*EXERCISE DESCRIPTION*
Output the records below in full, word for word; pictures do not belong in it.

*DATASET RECORDS*
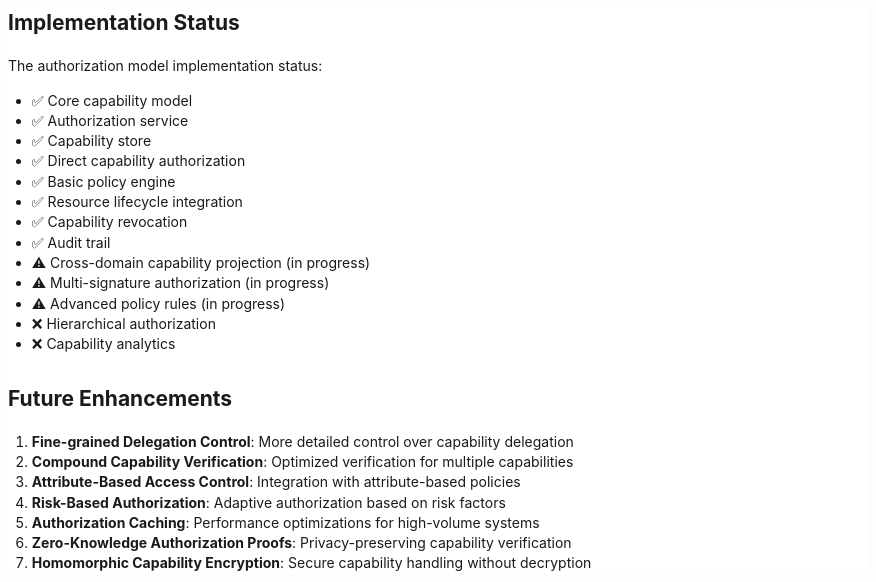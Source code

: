## Implementation Status

The authorization model implementation status:

- ✅ Core capability model
- ✅ Authorization service
- ✅ Capability store
- ✅ Direct capability authorization
- ✅ Basic policy engine
- ✅ Resource lifecycle integration
- ✅ Capability revocation
- ✅ Audit trail
- ⚠️ Cross-domain capability projection (in progress)
- ⚠️ Multi-signature authorization (in progress)
- ⚠️ Advanced policy rules (in progress)
- ❌ Hierarchical authorization
- ❌ Capability analytics

## Future Enhancements

1. **Fine-grained Delegation Control**: More detailed control over capability delegation
2. **Compound Capability Verification**: Optimized verification for multiple capabilities
3. **Attribute-Based Access Control**: Integration with attribute-based policies
4. **Risk-Based Authorization**: Adaptive authorization based on risk factors
5. **Authorization Caching**: Performance optimizations for high-volume systems
6. **Zero-Knowledge Authorization Proofs**: Privacy-preserving capability verification
7. **Homomorphic Capability Encryption**: Secure capability handling without decryption 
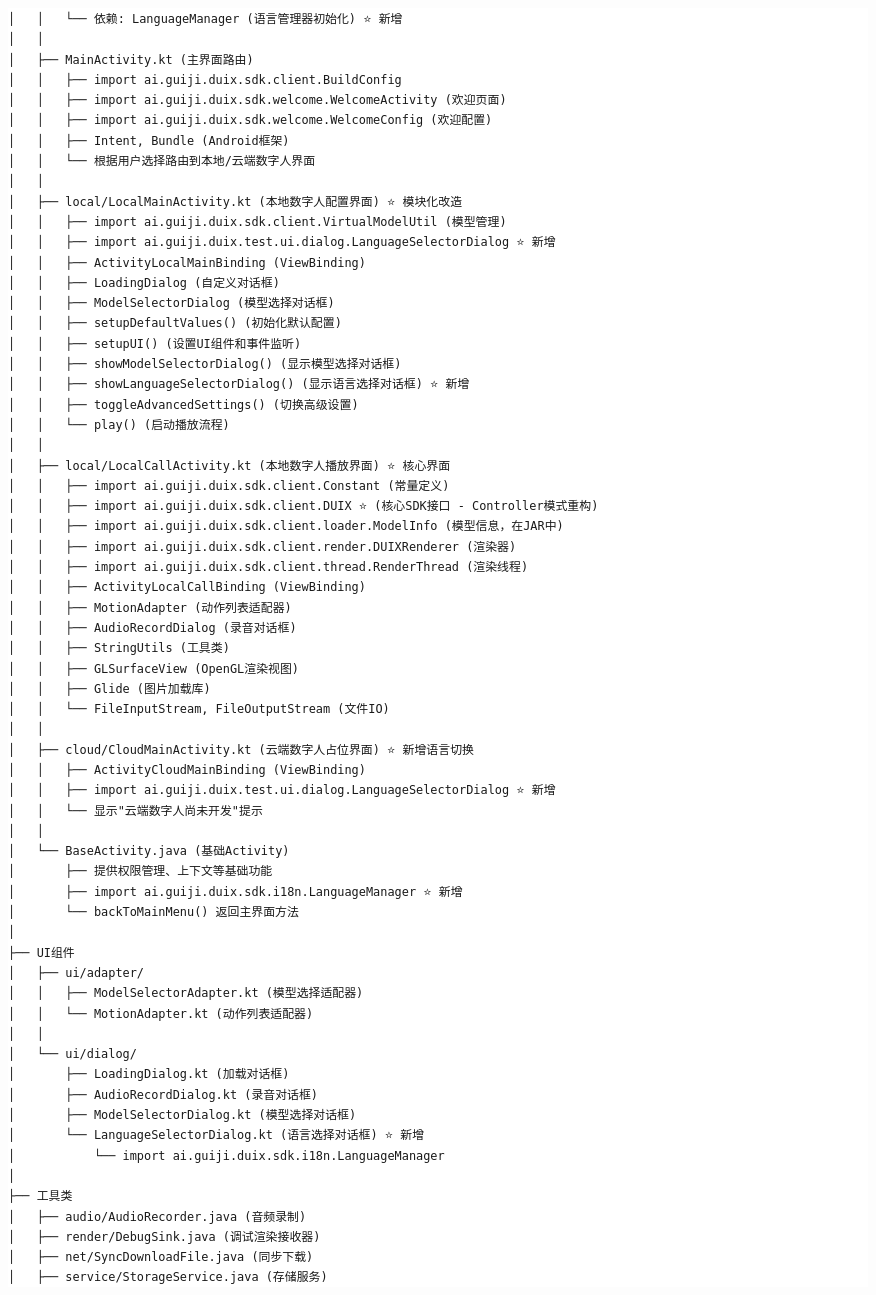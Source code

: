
 ```
│   │   └── 依赖: LanguageManager (语言管理器初始化) ⭐ 新增
│   │
│   ├── MainActivity.kt (主界面路由)
│   │   ├── import ai.guiji.duix.sdk.client.BuildConfig
│   │   ├── import ai.guiji.duix.sdk.welcome.WelcomeActivity (欢迎页面)
│   │   ├── import ai.guiji.duix.sdk.welcome.WelcomeConfig (欢迎配置)
│   │   ├── Intent, Bundle (Android框架)
│   │   └── 根据用户选择路由到本地/云端数字人界面
│   │
│   ├── local/LocalMainActivity.kt (本地数字人配置界面) ⭐ 模块化改造
│   │   ├── import ai.guiji.duix.sdk.client.VirtualModelUtil (模型管理)
│   │   ├── import ai.guiji.duix.test.ui.dialog.LanguageSelectorDialog ⭐ 新增
│   │   ├── ActivityLocalMainBinding (ViewBinding)
│   │   ├── LoadingDialog (自定义对话框)
│   │   ├── ModelSelectorDialog (模型选择对话框)
│   │   ├── setupDefaultValues() (初始化默认配置)
│   │   ├── setupUI() (设置UI组件和事件监听)
│   │   ├── showModelSelectorDialog() (显示模型选择对话框)
│   │   ├── showLanguageSelectorDialog() (显示语言选择对话框) ⭐ 新增
│   │   ├── toggleAdvancedSettings() (切换高级设置)
│   │   └── play() (启动播放流程)
│   │
│   ├── local/LocalCallActivity.kt (本地数字人播放界面) ⭐ 核心界面
│   │   ├── import ai.guiji.duix.sdk.client.Constant (常量定义)
│   │   ├── import ai.guiji.duix.sdk.client.DUIX ⭐ (核心SDK接口 - Controller模式重构)
│   │   ├── import ai.guiji.duix.sdk.client.loader.ModelInfo (模型信息，在JAR中)
│   │   ├── import ai.guiji.duix.sdk.client.render.DUIXRenderer (渲染器)
│   │   ├── import ai.guiji.duix.sdk.client.thread.RenderThread (渲染线程)
│   │   ├── ActivityLocalCallBinding (ViewBinding)
│   │   ├── MotionAdapter (动作列表适配器)
│   │   ├── AudioRecordDialog (录音对话框)
│   │   ├── StringUtils (工具类)
│   │   ├── GLSurfaceView (OpenGL渲染视图)
│   │   ├── Glide (图片加载库)
│   │   └── FileInputStream, FileOutputStream (文件IO)
│   │
│   ├── cloud/CloudMainActivity.kt (云端数字人占位界面) ⭐ 新增语言切换
│   │   ├── ActivityCloudMainBinding (ViewBinding)
│   │   ├── import ai.guiji.duix.test.ui.dialog.LanguageSelectorDialog ⭐ 新增
│   │   └── 显示"云端数字人尚未开发"提示
│   │
│   └── BaseActivity.java (基础Activity)
│       ├── 提供权限管理、上下文等基础功能
│       ├── import ai.guiji.duix.sdk.i18n.LanguageManager ⭐ 新增
│       └── backToMainMenu() 返回主界面方法
│
├── UI组件
│   ├── ui/adapter/
│   │   ├── ModelSelectorAdapter.kt (模型选择适配器)
│   │   └── MotionAdapter.kt (动作列表适配器)
│   │
│   └── ui/dialog/
│       ├── LoadingDialog.kt (加载对话框)
│       ├── AudioRecordDialog.kt (录音对话框)
│       ├── ModelSelectorDialog.kt (模型选择对话框)
│       └── LanguageSelectorDialog.kt (语言选择对话框) ⭐ 新增
│           └── import ai.guiji.duix.sdk.i18n.LanguageManager
│
├── 工具类
│   ├── audio/AudioRecorder.java (音频录制)
│   ├── render/DebugSink.java (调试渲染接收器)
│   ├── net/SyncDownloadFile.java (同步下载)
│   ├── service/StorageService.java (存储服务)
```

*WRITTEN SOLUTION*
Source code

:## Implementation Status

The authorization model implementation status:

- ✅ Core capability model
- ✅ Authorization service
- ✅ Capability store
- ✅ Direct capability authorization
- ✅ Basic policy engine
- ✅ Resource lifecycle integration
- ✅ Capability revocation
- ✅ Audit trail
- ⚠️ Cross-domain capability projection (in progress)
- ⚠️ Multi-signature authorization (in progress)
- ⚠️ Advanced policy rules (in progress)
- ❌ Hierarchical authorization
- ❌ Capability analytics

## Future Enhancements

1. **Fine-grained Delegation Control**: More detailed control over capability delegation
2. **Compound Capability Verification**: Optimized verification for multiple capabilities
3. **Attribute-Based Access Control**: Integration with attribute-based policies
4. **Risk-Based Authorization**: Adaptive authorization based on risk factors
5. **Authorization Caching**: Performance optimizations for high-volume systems
6. **Zero-Knowledge Authorization Proofs**: Privacy-preserving capability verification
7. **Homomorphic Capability Encryption**: Secure capability handling without decryption 
Source code

:
 ```
│   │   └── 依赖: LanguageManager (语言管理器初始化) ⭐ 新增
│   │
│   ├── MainActivity.kt (主界面路由)
│   │   ├── import ai.guiji.duix.sdk.client.BuildConfig
│   │   ├── import ai.guiji.duix.sdk.welcome.WelcomeActivity (欢迎页面)
│   │   ├── import ai.guiji.duix.sdk.welcome.WelcomeConfig (欢迎配置)
│   │   ├── Intent, Bundle (Android框架)
│   │   └── 根据用户选择路由到本地/云端数字人界面
│   │
│   ├── local/LocalMainActivity.kt (本地数字人配置界面) ⭐ 模块化改造
│   │   ├── import ai.guiji.duix.sdk.client.VirtualModelUtil (模型管理)
│   │   ├── import ai.guiji.duix.test.ui.dialog.LanguageSelectorDialog ⭐ 新增
│   │   ├── ActivityLocalMainBinding (ViewBinding)
│   │   ├── LoadingDialog (自定义对话框)
│   │   ├── ModelSelectorDialog (模型选择对话框)
│   │   ├── setupDefaultValues() (初始化默认配置)
│   │   ├── setupUI() (设置UI组件和事件监听)
│   │   ├── showModelSelectorDialog() (显示模型选择对话框)
│   │   ├── showLanguageSelectorDialog() (显示语言选择对话框) ⭐ 新增
│   │   ├── toggleAdvancedSettings() (切换高级设置)
│   │   └── play() (启动播放流程)
│   │
│   ├── local/LocalCallActivity.kt (本地数字人播放界面) ⭐ 核心界面
│   │   ├── import ai.guiji.duix.sdk.client.Constant (常量定义)
│   │   ├── import ai.guiji.duix.sdk.client.DUIX ⭐ (核心SDK接口 - Controller模式重构)
│   │   ├── import ai.guiji.duix.sdk.client.loader.ModelInfo (模型信息，在JAR中)
│   │   ├── import ai.guiji.duix.sdk.client.render.DUIXRenderer (渲染器)
│   │   ├── import ai.guiji.duix.sdk.client.thread.RenderThread (渲染线程)
│   │   ├── ActivityLocalCallBinding (ViewBinding)
│   │   ├── MotionAdapter (动作列表适配器)
│   │   ├── AudioRecordDialog (录音对话框)
│   │   ├── StringUtils (工具类)
│   │   ├── GLSurfaceView (OpenGL渲染视图)
│   │   ├── Glide (图片加载库)
│   │   └── FileInputStream, FileOutputStream (文件IO)
│   │
│   ├── cloud/CloudMainActivity.kt (云端数字人占位界面) ⭐ 新增语言切换
│   │   ├── ActivityCloudMainBinding (ViewBinding)
│   │   ├── import ai.guiji.duix.test.ui.dialog.LanguageSelectorDialog ⭐ 新增
│   │   └── 显示"云端数字人尚未开发"提示
│   │
│   └── BaseActivity.java (基础Activity)
│       ├── 提供权限管理、上下文等基础功能
│       ├── import ai.guiji.duix.sdk.i18n.LanguageManager ⭐ 新增
│       └── backToMainMenu() 返回主界面方法
│
├── UI组件
│   ├── ui/adapter/
│   │   ├── ModelSelectorAdapter.kt (模型选择适配器)
│   │   └── MotionAdapter.kt (动作列表适配器)
│   │
│   └── ui/dialog/
│       ├── LoadingDialog.kt (加载对话框)
│       ├── AudioRecordDialog.kt (录音对话框)
│       ├── ModelSelectorDialog.kt (模型选择对话框)
│       └── LanguageSelectorDialog.kt (语言选择对话框) ⭐ 新增
│           └── import ai.guiji.duix.sdk.i18n.LanguageManager
│
├── 工具类
│   ├── audio/AudioRecorder.java (音频录制)
│   ├── render/DebugSink.java (调试渲染接收器)
│   ├── net/SyncDownloadFile.java (同步下载)
│   ├── service/StorageService.java (存储服务)
```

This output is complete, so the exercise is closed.